Anfang Februar wurde im Hauptstadtgebiet Mumps diagnostiziert, und nun wurde auch bei einer Person, die mit dem ersten Fall in Verbindung steht, Mumps diagnostiziert.
Dies erscheint auf Website des National Medical Examiner’s Office.
Darin heißt es, dass Mumps hierzulande zu einer eher seltenen Krankheit geworden sei, da man seit 1989 generell geimpft werde.
„Trotzdem hat sich die Krankheit nach 2000 mehrfach ausgebreitet, hauptsächlich bei Menschen, die zwischen 1985 und 1987 geboren wurden, und daher wird die Impfung mit MMR für diese Kohorten seit 2015 gefördert. Ältere Kohorten gelten aufgrund häufiger Mumps-Ausbrüche als allgemein immun.“ bis 1984 stattgefunden hat“, heißt es in der Mitteilung.
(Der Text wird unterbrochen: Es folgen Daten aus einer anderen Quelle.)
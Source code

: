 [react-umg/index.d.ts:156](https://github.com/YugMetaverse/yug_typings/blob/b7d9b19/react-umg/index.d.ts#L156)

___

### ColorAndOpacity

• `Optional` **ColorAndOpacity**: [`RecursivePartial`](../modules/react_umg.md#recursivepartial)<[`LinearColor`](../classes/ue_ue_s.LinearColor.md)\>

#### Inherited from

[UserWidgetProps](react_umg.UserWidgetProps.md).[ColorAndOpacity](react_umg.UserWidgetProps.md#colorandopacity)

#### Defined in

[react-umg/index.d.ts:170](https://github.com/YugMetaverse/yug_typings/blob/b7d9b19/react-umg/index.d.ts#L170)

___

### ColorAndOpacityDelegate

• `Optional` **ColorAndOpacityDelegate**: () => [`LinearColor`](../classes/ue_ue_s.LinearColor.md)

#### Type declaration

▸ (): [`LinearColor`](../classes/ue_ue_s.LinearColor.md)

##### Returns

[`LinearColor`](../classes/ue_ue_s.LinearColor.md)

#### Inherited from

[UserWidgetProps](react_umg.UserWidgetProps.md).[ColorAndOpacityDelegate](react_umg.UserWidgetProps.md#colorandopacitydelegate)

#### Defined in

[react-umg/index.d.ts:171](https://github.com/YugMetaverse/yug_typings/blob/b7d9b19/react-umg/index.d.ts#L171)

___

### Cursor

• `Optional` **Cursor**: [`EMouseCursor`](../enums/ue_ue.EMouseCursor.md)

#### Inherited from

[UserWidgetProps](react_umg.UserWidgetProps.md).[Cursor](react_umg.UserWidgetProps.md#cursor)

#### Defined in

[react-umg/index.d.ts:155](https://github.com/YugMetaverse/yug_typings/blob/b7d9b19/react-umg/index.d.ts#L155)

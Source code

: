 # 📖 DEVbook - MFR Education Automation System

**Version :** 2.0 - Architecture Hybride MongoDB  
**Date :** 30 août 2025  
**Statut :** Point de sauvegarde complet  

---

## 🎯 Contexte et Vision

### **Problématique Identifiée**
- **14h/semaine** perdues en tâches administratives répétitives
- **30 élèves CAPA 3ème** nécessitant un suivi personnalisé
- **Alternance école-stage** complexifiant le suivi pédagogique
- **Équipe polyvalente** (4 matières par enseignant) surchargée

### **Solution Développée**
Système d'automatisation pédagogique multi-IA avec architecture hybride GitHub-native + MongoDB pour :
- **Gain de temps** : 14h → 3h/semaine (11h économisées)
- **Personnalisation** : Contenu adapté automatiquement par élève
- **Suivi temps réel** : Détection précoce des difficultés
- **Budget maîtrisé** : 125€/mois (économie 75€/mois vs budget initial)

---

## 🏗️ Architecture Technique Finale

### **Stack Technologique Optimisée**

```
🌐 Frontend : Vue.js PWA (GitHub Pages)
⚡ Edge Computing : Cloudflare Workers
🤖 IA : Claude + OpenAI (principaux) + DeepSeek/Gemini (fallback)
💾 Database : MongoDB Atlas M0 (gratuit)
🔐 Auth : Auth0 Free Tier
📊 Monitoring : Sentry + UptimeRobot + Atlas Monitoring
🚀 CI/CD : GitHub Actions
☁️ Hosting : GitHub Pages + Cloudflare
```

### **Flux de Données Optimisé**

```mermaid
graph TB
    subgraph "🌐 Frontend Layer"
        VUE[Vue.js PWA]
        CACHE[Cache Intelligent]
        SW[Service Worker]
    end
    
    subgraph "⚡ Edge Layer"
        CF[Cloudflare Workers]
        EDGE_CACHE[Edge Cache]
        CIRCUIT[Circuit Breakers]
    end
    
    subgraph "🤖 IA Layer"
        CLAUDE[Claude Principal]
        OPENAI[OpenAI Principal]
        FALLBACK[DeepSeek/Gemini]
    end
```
Darin heißt es auch, dass es sich bei Mumps um eine Atemwegsinfektion handelt, die durch das Mumpsvirus verursacht wird, das ähnlich wie Erkältungen oder Grippe durch direkten Sprühstoß aus den Atemwegen beim Husten oder Niesen oder durch direkten Kontakt mit mit Sprühnebel kontaminierten Oberflächen, wie z Türklinken. Mumpsviren werden außerhalb des Körpers schnell inaktiviert, es besteht keine Mumpsgefahr bei gleichzeitig erkrankten Personen in Wartezimmern etc. ohne Nahbereich.
Die Tragzeit bei Mumps beträgt etwa 3 Wochen. Personen, die in engem Kontakt mit dem ersten Fall standen, wurden Anfang Februar darüber informiert, und den Ungeimpften in dieser Gruppe wurde empfohlen, sich während der Schwangerschaft von anderen Personen fernzuhalten, um das Risiko einer weiteren Ausbreitung zu verringern.